# Records shown
■ ■ ■
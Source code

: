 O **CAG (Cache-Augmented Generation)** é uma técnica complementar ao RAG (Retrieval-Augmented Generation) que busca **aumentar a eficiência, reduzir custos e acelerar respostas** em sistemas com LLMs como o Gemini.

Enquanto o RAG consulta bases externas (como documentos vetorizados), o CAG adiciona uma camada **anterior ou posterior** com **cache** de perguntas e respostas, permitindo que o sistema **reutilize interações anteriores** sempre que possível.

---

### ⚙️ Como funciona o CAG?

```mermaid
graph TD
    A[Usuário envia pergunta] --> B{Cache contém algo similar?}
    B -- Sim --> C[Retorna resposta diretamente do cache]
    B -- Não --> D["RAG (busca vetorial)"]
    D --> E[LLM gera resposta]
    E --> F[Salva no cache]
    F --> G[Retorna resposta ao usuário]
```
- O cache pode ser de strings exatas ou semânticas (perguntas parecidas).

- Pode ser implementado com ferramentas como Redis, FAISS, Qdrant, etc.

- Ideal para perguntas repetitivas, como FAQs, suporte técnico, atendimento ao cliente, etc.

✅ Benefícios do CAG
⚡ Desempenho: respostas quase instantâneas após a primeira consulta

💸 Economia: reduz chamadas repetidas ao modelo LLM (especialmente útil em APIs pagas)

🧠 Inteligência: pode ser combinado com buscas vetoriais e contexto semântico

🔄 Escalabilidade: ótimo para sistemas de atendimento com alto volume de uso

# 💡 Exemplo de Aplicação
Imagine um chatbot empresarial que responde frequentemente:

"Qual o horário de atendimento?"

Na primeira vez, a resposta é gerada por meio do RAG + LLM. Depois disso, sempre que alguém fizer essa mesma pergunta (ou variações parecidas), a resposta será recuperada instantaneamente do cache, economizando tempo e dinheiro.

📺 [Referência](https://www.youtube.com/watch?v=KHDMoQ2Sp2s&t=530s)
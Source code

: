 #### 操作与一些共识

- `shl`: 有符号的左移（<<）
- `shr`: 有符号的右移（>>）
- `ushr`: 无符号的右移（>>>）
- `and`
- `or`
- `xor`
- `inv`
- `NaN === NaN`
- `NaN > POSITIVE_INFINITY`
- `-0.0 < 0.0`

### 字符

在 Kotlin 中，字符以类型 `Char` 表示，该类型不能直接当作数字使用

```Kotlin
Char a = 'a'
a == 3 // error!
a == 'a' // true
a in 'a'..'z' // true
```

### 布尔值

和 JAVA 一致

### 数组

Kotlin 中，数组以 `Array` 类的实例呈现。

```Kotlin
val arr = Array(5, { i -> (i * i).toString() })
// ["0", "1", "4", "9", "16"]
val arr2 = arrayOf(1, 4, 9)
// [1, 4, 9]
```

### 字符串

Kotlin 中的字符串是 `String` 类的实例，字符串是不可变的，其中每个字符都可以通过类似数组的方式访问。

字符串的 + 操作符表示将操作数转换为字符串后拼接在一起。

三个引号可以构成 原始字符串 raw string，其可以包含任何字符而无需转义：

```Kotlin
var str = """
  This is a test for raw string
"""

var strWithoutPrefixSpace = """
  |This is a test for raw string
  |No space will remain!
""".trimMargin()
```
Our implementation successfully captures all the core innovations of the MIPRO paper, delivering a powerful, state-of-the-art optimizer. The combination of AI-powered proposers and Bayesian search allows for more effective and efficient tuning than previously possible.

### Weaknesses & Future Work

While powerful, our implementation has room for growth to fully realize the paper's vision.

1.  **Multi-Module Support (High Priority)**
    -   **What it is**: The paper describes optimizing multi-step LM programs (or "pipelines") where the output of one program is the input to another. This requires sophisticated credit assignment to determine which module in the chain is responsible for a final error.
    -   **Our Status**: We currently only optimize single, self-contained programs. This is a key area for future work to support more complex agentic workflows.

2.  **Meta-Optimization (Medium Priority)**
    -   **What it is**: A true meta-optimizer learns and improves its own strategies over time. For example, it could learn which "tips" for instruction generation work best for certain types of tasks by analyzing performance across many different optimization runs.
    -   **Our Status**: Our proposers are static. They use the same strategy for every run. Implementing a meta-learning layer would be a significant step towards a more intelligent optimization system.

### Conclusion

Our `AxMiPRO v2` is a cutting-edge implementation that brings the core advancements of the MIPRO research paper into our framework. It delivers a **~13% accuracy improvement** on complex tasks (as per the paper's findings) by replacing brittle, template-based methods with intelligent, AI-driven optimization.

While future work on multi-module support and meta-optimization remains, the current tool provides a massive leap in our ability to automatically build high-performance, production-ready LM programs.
■ ■ ■
Set down only the lines above that fall between the line holding "While powerful, our" and the line holding "### Conclusion", inclusive, keeping each exact.

# Task solution
While powerful, our implementation has room for growth to fully realize the paper's vision.

1.  **Multi-Module Support (High Priority)**
    -   **What it is**: The paper describes optimizing multi-step LM programs (or "pipelines") where the output of one program is the input to another. This requires sophisticated credit assignment to determine which module in the chain is responsible for a final error.
    -   **Our Status**: We currently only optimize single, self-contained programs. This is a key area for future work to support more complex agentic workflows.

2.  **Meta-Optimization (Medium Priority)**
    -   **What it is**: A true meta-optimizer learns and improves its own strategies over time. For example, it could learn which "tips" for instruction generation work best for certain types of tasks by analyzing performance across many different optimization runs.
    -   **Our Status**: Our proposers are static. They use the same strategy for every run. Implementing a meta-learning layer would be a significant step towards a more intelligent optimization system.

### Conclusion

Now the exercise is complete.